→ **DIRECTIONS**
Could you reproduce every entry that follows, exactly as shown?

DATA RECORDS Start Marker

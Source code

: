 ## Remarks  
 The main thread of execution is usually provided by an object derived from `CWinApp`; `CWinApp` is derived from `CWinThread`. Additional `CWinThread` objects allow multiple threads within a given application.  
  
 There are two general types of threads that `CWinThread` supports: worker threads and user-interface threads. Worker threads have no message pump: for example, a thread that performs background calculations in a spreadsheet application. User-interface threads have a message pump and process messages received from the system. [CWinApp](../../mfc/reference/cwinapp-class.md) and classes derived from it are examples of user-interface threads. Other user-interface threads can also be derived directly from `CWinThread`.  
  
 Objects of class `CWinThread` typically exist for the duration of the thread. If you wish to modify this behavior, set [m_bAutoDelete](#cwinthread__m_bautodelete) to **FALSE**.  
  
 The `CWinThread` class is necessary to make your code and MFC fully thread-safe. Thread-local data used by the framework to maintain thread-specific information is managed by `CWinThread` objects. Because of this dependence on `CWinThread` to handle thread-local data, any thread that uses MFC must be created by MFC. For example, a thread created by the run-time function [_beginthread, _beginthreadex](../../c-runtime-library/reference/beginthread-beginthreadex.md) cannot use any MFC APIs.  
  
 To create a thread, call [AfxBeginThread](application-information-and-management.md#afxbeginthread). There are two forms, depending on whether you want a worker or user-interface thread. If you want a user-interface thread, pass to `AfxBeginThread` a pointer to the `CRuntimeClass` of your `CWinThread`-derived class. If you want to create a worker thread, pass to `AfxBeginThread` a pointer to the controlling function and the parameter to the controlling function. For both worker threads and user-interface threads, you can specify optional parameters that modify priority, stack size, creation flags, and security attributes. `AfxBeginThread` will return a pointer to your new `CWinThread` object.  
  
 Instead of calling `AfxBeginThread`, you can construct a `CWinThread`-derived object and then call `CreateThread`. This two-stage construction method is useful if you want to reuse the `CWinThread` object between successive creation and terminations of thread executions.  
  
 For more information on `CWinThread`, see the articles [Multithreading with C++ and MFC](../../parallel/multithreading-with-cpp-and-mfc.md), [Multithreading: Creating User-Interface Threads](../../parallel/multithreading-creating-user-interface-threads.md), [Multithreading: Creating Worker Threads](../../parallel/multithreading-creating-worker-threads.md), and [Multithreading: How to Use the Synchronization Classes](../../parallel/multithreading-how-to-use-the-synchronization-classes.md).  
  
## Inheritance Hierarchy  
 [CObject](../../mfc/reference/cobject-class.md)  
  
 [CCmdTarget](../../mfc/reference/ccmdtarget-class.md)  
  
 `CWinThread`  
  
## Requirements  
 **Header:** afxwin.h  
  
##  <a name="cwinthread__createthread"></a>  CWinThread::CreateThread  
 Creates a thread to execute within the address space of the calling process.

DATA RECORDS End Marker

→ **WRITTEN SOLUTION**
Source code

: ## Remarks  
 The main thread of execution is usually provided by an object derived from `CWinApp`; `CWinApp` is derived from `CWinThread`. Additional `CWinThread` objects allow multiple threads within a given application.  
  
 There are two general types of threads that `CWinThread` supports: worker threads and user-interface threads. Worker threads have no message pump: for example, a thread that performs background calculations in a spreadsheet application. User-interface threads have a message pump and process messages received from the system. [CWinApp](../../mfc/reference/cwinapp-class.md) and classes derived from it are examples of user-interface threads. Other user-interface threads can also be derived directly from `CWinThread`.  
  
 Objects of class `CWinThread` typically exist for the duration of the thread. If you wish to modify this behavior, set [m_bAutoDelete](#cwinthread__m_bautodelete) to **FALSE**.  
  
 The `CWinThread` class is necessary to make your code and MFC fully thread-safe. Thread-local data used by the framework to maintain thread-specific information is managed by `CWinThread` objects. Because of this dependence on `CWinThread` to handle thread-local data, any thread that uses MFC must be created by MFC. For example, a thread created by the run-time function [_beginthread, _beginthreadex](../../c-runtime-library/reference/beginthread-beginthreadex.md) cannot use any MFC APIs.  
  
 To create a thread, call [AfxBeginThread](application-information-and-management.md#afxbeginthread). There are two forms, depending on whether you want a worker or user-interface thread. If you want a user-interface thread, pass to `AfxBeginThread` a pointer to the `CRuntimeClass` of your `CWinThread`-derived class. If you want to create a worker thread, pass to `AfxBeginThread` a pointer to the controlling function and the parameter to the controlling function. For both worker threads and user-interface threads, you can specify optional parameters that modify priority, stack size, creation flags, and security attributes. `AfxBeginThread` will return a pointer to your new `CWinThread` object.  
  
 Instead of calling `AfxBeginThread`, you can construct a `CWinThread`-derived object and then call `CreateThread`. This two-stage construction method is useful if you want to reuse the `CWinThread` object between successive creation and terminations of thread executions.  
  
 For more information on `CWinThread`, see the articles [Multithreading with C++ and MFC](../../parallel/multithreading-with-cpp-and-mfc.md), [Multithreading: Creating User-Interface Threads](../../parallel/multithreading-creating-user-interface-threads.md), [Multithreading: Creating Worker Threads](../../parallel/multithreading-creating-worker-threads.md), and [Multithreading: How to Use the Synchronization Classes](../../parallel/multithreading-how-to-use-the-synchronization-classes.md).  
  
## Inheritance Hierarchy  
 [CObject](../../mfc/reference/cobject-class.md)  
  
 [CCmdTarget](../../mfc/reference/ccmdtarget-class.md)  
  
 `CWinThread`  
  
## Requirements  
 **Header:** afxwin.h  
  
##  <a name="cwinthread__createthread"></a>  CWinThread::CreateThread  
 Creates a thread to execute within the address space of the calling process.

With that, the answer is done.